Task details:
Some lines in the entries contain the word "section". Copy all of them.

Record set:
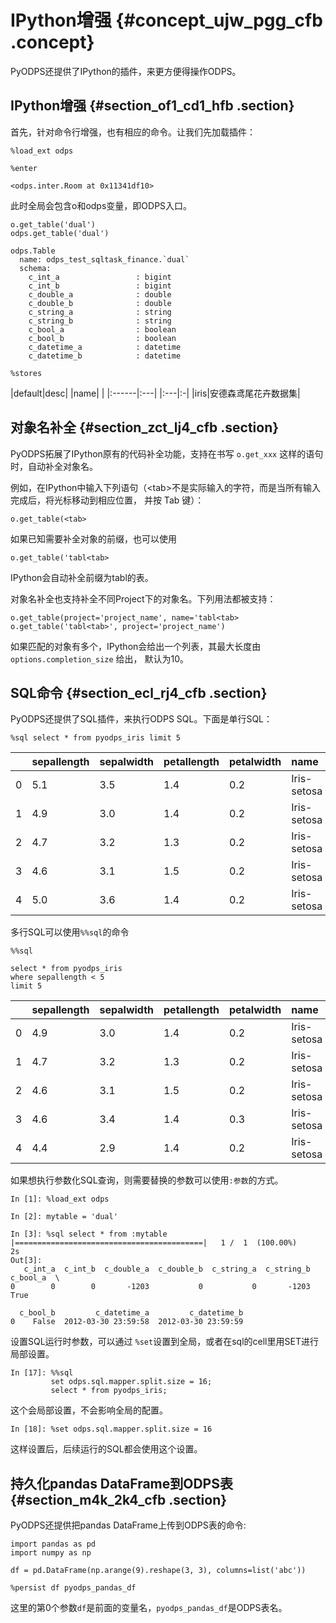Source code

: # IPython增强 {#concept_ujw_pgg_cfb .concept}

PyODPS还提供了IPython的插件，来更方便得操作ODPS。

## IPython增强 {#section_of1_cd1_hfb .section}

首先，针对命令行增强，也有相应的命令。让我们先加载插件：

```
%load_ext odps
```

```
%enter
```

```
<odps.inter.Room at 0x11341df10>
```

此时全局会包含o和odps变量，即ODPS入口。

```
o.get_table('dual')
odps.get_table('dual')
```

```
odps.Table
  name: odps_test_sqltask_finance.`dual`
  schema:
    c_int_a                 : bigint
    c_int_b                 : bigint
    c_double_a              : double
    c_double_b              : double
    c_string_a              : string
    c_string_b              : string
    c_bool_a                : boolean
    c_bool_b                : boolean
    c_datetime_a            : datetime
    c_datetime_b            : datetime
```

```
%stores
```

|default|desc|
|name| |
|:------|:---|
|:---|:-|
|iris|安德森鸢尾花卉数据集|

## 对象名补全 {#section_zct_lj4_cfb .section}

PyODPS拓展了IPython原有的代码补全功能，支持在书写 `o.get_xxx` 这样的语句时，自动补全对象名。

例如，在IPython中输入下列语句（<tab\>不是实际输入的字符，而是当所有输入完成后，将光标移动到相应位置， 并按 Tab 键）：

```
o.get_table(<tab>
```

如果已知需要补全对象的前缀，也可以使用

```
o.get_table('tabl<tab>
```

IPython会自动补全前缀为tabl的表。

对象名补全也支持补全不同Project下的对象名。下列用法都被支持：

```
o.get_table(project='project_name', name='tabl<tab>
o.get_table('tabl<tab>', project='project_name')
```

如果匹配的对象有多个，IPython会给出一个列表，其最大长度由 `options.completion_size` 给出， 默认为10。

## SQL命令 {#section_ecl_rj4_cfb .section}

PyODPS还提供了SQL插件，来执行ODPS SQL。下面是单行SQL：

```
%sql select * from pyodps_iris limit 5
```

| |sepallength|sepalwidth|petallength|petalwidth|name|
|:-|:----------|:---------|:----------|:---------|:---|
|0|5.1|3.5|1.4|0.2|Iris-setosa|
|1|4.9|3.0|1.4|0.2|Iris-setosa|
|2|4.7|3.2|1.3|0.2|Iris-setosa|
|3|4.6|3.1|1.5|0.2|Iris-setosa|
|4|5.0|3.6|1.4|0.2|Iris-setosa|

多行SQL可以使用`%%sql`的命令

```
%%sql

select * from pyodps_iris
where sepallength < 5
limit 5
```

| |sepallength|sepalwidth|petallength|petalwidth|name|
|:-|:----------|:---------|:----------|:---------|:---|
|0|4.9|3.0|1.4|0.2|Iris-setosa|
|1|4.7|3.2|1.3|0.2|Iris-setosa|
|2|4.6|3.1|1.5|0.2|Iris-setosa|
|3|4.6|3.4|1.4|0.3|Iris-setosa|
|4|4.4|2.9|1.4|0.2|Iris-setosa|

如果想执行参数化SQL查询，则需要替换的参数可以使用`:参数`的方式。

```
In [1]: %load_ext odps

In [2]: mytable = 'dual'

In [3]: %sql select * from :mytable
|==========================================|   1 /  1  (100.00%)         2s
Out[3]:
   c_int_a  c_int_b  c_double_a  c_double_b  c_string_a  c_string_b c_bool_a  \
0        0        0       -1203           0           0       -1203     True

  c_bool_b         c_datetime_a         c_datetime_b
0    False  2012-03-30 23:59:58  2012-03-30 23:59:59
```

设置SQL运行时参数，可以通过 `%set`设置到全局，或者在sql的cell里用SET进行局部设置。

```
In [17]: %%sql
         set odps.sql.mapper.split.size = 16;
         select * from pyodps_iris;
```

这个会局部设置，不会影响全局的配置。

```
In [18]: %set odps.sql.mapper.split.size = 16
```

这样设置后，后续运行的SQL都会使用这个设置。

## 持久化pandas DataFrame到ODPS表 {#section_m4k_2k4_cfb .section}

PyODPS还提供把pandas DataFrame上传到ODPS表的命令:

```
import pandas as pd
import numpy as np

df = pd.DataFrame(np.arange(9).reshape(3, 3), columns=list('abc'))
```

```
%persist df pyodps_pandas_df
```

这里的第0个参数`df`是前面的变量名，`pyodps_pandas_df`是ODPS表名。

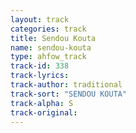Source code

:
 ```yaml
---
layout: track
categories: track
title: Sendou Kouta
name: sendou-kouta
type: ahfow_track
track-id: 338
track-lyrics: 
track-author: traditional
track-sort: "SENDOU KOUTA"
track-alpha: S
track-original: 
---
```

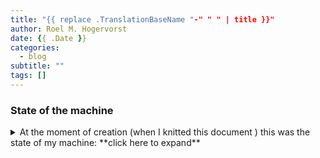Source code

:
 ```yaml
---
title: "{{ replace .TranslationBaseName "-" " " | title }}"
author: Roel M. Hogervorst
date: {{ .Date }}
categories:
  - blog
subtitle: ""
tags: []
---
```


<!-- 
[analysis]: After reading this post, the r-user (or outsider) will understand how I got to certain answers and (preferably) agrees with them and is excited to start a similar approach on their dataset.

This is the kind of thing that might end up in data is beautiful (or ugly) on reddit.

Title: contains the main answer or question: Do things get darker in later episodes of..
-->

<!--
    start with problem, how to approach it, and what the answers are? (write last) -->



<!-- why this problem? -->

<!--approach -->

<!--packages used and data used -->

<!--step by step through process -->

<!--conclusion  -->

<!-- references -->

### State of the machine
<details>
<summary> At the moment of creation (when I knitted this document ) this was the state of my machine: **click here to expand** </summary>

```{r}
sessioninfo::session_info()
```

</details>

Response area:
## IPython增强 {#section_of1_cd1_hfb .section}
## 对象名补全 {#section_zct_lj4_cfb .section}
## SQL命令 {#section_ecl_rj4_cfb .section}
## 持久化pandas DataFrame到ODPS表 {#section_m4k_2k4_cfb .section}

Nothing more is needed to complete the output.